Where does the string "responseObj" appear in the records? Copy every line that contains it.
Segment Start: Data extract
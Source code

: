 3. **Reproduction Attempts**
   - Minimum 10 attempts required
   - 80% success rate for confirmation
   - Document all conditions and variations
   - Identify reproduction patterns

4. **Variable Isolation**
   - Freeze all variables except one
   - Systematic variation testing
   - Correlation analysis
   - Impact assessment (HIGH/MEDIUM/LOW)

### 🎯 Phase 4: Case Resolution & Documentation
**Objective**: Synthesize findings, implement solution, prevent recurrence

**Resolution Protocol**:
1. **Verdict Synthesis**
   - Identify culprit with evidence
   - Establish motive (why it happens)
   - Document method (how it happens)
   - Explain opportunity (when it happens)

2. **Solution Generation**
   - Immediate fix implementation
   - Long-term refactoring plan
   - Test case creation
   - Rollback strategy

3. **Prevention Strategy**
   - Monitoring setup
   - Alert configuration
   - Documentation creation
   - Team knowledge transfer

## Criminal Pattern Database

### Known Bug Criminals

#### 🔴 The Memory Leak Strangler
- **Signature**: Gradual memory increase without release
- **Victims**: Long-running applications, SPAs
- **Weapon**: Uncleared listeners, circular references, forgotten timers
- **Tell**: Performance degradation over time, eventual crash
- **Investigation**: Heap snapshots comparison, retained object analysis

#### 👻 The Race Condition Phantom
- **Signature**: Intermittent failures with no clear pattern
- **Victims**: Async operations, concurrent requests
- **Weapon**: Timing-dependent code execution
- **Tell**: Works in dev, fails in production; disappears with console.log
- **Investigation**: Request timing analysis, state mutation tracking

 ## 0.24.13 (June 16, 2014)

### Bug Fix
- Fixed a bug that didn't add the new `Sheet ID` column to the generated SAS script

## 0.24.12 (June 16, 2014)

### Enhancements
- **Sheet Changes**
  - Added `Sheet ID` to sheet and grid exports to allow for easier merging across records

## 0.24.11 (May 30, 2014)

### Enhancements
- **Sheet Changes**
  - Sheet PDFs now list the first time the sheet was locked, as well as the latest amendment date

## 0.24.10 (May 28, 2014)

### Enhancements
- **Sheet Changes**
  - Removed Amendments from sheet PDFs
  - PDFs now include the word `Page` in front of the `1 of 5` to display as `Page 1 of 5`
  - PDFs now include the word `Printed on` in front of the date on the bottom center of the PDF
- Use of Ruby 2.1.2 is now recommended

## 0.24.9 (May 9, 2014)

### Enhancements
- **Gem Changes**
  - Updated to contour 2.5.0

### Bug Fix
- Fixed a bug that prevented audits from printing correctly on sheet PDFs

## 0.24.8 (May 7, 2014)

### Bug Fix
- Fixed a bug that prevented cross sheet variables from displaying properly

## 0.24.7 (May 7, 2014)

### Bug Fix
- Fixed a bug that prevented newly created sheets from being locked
Segment End: Data extract
Segment Start: Data extract
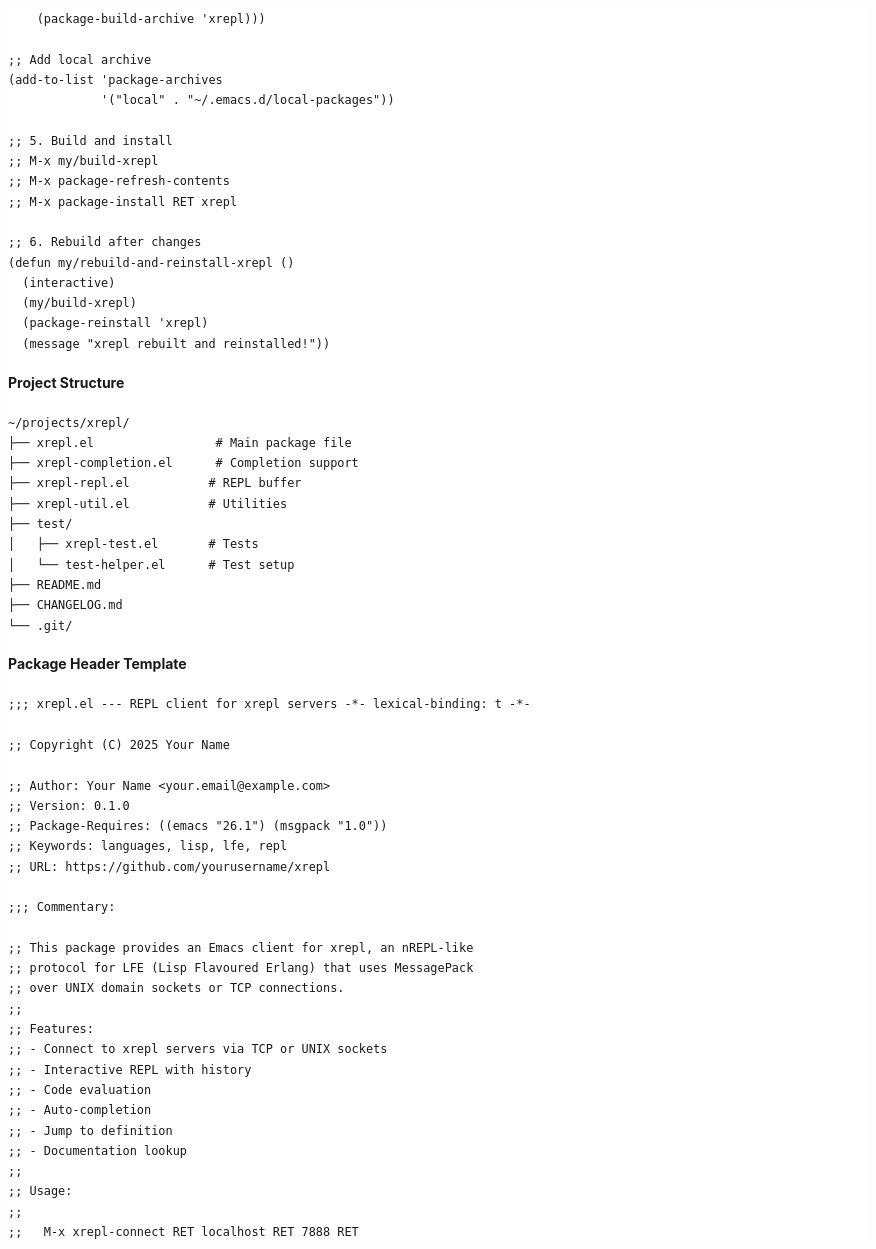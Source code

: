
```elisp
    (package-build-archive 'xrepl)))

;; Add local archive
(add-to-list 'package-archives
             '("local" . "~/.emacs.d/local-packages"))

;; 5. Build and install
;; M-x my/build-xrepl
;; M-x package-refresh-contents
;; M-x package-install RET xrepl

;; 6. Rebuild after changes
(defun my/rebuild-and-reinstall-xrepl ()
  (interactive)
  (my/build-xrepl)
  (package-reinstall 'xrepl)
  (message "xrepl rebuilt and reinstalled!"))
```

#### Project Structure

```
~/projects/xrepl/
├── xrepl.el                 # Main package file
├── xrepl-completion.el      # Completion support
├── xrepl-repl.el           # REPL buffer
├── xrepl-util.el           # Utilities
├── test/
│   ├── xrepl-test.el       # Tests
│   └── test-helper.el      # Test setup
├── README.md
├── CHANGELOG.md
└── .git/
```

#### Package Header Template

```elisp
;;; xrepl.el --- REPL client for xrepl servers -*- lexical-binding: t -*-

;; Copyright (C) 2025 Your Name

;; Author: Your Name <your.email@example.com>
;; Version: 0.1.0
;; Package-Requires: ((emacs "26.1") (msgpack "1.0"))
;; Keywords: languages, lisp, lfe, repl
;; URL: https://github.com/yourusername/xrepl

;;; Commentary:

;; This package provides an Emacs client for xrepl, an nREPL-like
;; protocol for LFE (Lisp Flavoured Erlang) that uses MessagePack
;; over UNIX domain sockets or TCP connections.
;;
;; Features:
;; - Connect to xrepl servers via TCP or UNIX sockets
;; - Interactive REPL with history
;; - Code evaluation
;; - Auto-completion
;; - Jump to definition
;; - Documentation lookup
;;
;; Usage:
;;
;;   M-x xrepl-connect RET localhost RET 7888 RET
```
Segment End: Data extract
Segment Start: Data extract
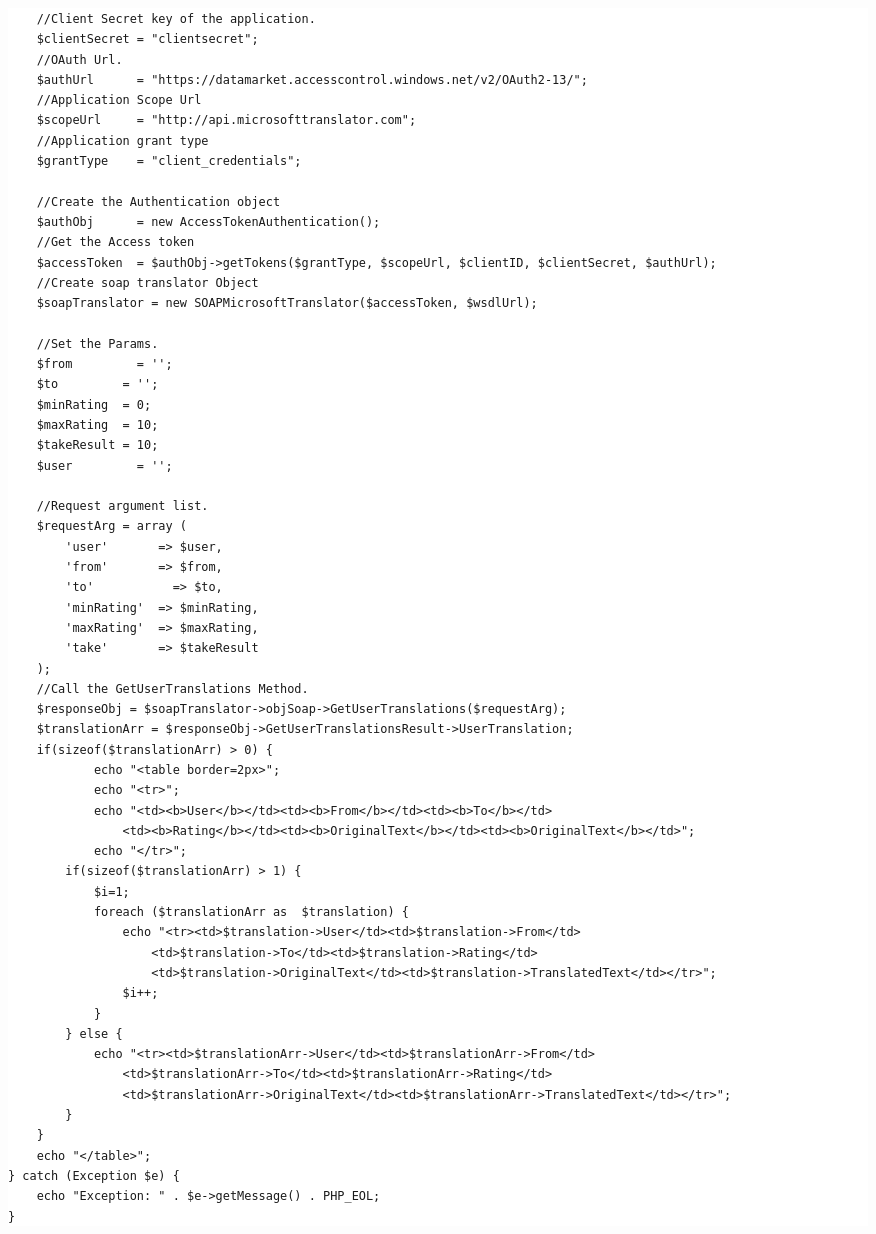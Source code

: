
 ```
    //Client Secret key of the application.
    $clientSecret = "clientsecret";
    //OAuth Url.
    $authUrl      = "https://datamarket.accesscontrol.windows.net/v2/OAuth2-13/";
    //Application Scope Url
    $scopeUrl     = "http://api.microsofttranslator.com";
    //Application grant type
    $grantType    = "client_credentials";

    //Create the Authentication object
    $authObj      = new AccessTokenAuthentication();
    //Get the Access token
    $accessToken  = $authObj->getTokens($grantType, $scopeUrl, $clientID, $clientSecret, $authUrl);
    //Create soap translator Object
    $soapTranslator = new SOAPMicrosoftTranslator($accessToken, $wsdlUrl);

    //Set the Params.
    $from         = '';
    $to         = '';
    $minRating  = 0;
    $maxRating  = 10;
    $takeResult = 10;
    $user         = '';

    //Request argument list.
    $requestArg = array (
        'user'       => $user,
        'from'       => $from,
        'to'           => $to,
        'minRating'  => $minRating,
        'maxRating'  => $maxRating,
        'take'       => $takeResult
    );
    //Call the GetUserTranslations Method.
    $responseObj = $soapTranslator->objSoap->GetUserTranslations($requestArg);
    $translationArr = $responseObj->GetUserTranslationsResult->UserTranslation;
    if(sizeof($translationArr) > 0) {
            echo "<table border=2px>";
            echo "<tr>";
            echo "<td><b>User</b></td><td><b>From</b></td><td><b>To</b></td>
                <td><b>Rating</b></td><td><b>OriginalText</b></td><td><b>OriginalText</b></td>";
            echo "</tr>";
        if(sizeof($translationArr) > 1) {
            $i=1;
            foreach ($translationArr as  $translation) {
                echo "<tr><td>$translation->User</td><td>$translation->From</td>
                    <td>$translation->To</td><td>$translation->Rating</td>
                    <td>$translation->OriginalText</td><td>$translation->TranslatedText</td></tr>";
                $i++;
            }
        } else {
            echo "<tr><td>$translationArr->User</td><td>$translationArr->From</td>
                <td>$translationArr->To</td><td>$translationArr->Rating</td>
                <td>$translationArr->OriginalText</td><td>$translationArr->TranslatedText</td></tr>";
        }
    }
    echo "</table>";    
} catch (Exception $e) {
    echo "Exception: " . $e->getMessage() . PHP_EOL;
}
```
Segment End: Data extract
→ **Answer to the problem**:
    $responseObj = $soapTranslator->objSoap->GetUserTranslations($requestArg);
    $translationArr = $responseObj->GetUserTranslationsResult->UserTranslation;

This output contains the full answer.